[Saved entries]
▬▬▬▬▬▬

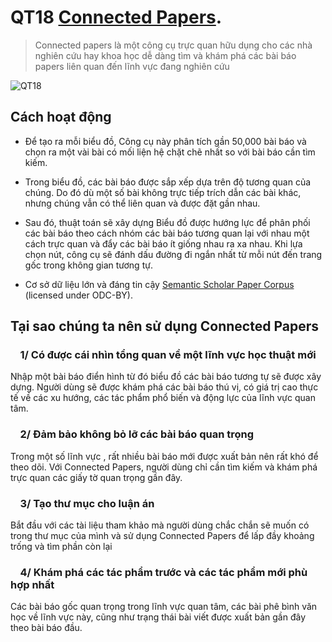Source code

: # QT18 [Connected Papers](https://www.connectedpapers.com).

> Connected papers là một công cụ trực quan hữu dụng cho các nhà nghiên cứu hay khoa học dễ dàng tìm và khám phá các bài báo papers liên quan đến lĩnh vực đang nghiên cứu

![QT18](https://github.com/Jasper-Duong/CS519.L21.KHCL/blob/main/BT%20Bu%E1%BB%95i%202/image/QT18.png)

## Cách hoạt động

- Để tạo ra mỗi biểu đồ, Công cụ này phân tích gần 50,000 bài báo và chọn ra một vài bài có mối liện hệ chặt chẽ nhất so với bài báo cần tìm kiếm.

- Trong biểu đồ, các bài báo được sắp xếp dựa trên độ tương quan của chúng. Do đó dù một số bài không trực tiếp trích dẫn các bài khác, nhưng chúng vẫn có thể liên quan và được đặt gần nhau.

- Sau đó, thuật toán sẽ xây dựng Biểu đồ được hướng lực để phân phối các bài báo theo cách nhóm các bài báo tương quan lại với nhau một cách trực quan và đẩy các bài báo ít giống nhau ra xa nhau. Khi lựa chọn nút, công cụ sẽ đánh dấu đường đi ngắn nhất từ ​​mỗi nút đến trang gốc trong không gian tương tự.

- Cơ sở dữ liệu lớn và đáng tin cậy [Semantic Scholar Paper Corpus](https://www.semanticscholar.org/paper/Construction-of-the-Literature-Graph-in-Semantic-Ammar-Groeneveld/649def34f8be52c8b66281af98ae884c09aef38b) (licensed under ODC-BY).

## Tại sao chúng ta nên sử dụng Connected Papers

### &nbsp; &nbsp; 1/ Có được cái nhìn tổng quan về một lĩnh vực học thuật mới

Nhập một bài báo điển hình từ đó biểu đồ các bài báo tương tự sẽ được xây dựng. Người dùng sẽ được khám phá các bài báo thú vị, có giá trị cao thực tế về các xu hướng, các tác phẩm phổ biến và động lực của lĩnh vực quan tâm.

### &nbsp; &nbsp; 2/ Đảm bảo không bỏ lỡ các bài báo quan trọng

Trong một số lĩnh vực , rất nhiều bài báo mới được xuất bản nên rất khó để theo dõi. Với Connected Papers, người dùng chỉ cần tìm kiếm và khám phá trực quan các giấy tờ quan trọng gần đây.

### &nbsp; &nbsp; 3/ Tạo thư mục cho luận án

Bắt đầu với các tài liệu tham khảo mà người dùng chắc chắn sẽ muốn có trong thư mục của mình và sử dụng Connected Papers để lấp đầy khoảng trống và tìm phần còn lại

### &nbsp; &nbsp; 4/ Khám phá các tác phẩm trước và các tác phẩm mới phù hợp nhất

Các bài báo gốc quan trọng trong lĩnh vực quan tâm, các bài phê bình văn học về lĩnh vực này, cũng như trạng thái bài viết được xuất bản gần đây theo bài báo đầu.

▬▬▬▬▬▬

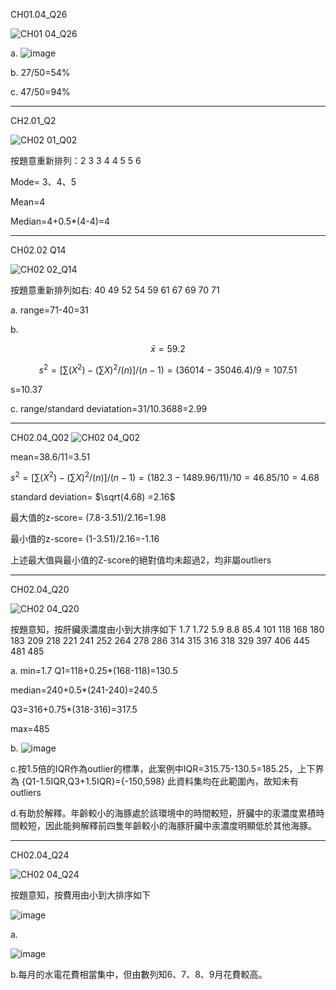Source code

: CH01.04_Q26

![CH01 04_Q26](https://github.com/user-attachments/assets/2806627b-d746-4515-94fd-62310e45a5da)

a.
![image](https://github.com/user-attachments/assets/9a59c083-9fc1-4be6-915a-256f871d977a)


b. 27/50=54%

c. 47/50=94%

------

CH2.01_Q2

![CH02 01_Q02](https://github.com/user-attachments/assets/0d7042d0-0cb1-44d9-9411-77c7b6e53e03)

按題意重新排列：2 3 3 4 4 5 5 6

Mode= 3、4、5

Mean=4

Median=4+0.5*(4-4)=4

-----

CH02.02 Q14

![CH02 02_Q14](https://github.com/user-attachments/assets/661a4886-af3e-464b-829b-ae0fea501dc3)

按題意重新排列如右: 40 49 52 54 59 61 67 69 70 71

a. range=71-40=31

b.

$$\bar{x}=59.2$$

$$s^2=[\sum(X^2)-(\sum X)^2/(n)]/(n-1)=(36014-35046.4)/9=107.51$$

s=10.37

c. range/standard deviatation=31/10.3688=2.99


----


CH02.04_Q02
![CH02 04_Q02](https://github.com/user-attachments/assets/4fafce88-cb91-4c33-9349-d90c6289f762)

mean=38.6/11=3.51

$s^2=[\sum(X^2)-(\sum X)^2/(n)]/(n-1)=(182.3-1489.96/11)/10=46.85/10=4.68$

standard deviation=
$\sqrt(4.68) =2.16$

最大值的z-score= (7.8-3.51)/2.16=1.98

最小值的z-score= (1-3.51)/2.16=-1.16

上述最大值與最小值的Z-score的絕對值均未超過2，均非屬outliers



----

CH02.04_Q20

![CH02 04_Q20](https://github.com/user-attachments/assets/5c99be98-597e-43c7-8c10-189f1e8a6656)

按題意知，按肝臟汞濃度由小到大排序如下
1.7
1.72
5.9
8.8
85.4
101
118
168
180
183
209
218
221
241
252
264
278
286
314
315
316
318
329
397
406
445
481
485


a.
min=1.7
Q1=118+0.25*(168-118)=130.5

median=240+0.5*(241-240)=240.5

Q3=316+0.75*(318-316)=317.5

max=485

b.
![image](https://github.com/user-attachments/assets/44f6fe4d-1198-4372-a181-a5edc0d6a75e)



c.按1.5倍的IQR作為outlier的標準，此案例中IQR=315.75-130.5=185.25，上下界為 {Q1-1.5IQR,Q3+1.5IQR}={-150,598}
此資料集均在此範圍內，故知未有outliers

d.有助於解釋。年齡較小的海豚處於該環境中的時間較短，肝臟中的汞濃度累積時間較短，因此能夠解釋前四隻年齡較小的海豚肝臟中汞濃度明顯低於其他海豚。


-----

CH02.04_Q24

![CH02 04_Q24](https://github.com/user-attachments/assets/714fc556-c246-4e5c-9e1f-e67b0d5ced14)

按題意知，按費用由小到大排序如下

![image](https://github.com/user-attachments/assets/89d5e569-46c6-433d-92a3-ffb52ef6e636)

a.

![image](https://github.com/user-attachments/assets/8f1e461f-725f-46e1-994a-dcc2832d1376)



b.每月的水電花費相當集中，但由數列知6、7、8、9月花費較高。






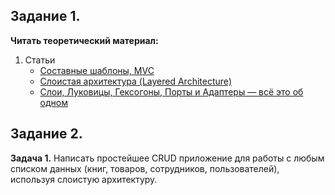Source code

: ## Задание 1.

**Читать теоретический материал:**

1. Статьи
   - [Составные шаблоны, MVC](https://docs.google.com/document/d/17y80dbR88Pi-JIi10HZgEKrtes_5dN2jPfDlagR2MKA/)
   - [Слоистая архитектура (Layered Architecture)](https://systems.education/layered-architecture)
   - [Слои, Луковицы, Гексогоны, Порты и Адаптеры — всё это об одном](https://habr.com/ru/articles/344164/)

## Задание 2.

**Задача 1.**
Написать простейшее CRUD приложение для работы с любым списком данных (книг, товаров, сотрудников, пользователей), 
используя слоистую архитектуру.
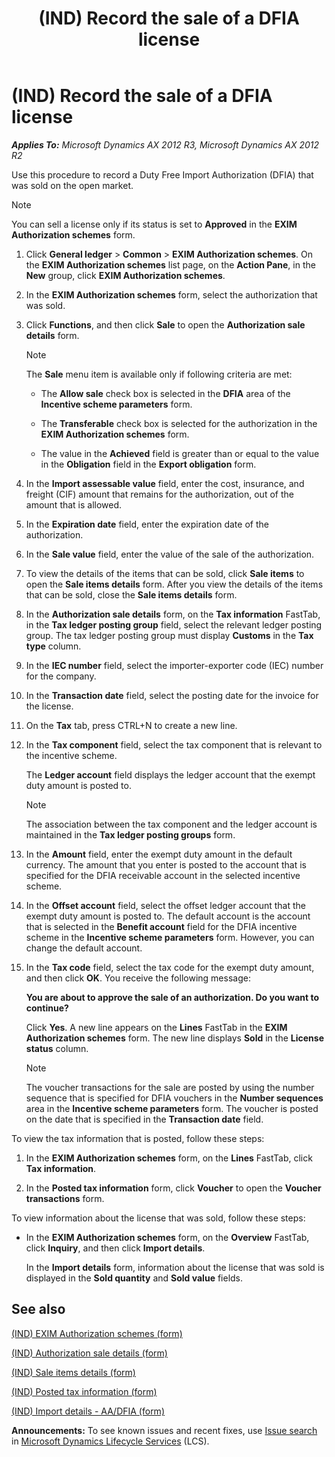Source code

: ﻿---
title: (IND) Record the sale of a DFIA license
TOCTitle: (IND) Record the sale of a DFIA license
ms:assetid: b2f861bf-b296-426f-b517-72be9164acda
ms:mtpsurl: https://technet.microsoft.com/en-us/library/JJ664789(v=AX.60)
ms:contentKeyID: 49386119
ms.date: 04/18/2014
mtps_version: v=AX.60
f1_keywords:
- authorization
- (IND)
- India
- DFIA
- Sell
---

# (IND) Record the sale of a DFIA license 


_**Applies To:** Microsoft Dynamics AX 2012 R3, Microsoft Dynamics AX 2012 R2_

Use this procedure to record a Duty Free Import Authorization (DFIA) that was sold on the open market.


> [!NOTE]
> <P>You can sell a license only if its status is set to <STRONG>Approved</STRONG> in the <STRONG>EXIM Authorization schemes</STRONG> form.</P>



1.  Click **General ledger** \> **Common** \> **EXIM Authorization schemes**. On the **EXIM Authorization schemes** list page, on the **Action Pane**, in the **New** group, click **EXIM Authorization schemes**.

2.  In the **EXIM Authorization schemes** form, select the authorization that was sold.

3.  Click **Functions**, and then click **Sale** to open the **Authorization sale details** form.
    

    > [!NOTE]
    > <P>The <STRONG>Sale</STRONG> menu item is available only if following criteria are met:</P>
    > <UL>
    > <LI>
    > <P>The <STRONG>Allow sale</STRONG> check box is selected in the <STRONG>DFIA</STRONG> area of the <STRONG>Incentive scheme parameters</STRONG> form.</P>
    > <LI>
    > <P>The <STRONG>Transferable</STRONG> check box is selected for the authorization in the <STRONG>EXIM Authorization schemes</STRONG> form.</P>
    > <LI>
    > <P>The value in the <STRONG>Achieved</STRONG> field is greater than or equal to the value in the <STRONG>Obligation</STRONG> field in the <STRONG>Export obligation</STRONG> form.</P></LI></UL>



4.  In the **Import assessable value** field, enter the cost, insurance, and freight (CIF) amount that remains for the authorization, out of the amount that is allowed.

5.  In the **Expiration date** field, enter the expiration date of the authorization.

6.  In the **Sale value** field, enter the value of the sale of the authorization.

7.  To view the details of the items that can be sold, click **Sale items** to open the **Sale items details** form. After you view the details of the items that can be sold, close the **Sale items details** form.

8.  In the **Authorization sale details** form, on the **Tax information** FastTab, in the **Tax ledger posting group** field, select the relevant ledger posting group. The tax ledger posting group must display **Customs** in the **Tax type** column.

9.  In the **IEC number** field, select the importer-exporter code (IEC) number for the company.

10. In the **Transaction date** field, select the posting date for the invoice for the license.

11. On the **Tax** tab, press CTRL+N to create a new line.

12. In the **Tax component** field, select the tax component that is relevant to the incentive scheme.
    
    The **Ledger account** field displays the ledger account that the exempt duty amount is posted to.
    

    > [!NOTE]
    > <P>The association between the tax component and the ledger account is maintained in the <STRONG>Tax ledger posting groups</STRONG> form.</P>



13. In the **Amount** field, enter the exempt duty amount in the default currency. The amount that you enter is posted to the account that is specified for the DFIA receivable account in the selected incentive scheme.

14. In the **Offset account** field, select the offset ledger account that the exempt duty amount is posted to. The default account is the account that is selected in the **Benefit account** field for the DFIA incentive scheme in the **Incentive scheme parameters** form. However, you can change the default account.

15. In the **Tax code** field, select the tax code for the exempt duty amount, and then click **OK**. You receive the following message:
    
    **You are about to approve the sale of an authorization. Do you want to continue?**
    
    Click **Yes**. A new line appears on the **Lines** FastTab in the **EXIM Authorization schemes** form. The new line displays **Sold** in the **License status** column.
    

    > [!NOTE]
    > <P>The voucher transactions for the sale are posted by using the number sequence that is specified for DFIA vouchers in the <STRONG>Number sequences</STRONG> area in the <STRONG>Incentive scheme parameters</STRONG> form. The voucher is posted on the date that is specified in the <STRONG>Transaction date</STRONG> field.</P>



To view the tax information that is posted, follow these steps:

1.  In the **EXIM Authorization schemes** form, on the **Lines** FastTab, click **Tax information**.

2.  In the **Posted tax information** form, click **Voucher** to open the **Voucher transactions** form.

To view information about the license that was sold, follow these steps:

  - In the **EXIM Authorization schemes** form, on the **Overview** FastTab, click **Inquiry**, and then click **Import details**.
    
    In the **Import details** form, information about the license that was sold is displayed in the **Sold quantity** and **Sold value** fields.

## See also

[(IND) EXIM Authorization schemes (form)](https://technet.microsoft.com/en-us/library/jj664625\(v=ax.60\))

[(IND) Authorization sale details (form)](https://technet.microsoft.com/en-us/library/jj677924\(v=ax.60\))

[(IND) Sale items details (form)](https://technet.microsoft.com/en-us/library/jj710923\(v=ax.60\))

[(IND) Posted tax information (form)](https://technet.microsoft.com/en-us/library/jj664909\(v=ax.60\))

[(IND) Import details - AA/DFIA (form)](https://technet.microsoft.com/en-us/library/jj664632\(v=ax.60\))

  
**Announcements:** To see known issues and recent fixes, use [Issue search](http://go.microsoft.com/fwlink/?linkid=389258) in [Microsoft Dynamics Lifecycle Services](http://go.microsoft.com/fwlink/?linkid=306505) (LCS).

▬▬▬▬▬▬

▶ EXERCISE REQUIREMENTS: Using the data above, repeat exactly the lines that begin at the line with "Click **Yes**. A" and end at the line with "[(IND) Import details", both ends included.

▶ RESULT:
    Click **Yes**. A new line appears on the **Lines** FastTab in the **EXIM Authorization schemes** form. The new line displays **Sold** in the **License status** column.
    

    > [!NOTE]
    > <P>The voucher transactions for the sale are posted by using the number sequence that is specified for DFIA vouchers in the <STRONG>Number sequences</STRONG> area in the <STRONG>Incentive scheme parameters</STRONG> form. The voucher is posted on the date that is specified in the <STRONG>Transaction date</STRONG> field.</P>



To view the tax information that is posted, follow these steps:

1.  In the **EXIM Authorization schemes** form, on the **Lines** FastTab, click **Tax information**.

2.  In the **Posted tax information** form, click **Voucher** to open the **Voucher transactions** form.

To view information about the license that was sold, follow these steps:

  - In the **EXIM Authorization schemes** form, on the **Overview** FastTab, click **Inquiry**, and then click **Import details**.
    
    In the **Import details** form, information about the license that was sold is displayed in the **Sold quantity** and **Sold value** fields.

## See also

[(IND) EXIM Authorization schemes (form)](https://technet.microsoft.com/en-us/library/jj664625\(v=ax.60\))

[(IND) Authorization sale details (form)](https://technet.microsoft.com/en-us/library/jj677924\(v=ax.60\))

[(IND) Sale items details (form)](https://technet.microsoft.com/en-us/library/jj710923\(v=ax.60\))

[(IND) Posted tax information (form)](https://technet.microsoft.com/en-us/library/jj664909\(v=ax.60\))

[(IND) Import details - AA/DFIA (form)](https://technet.microsoft.com/en-us/library/jj664632\(v=ax.60\))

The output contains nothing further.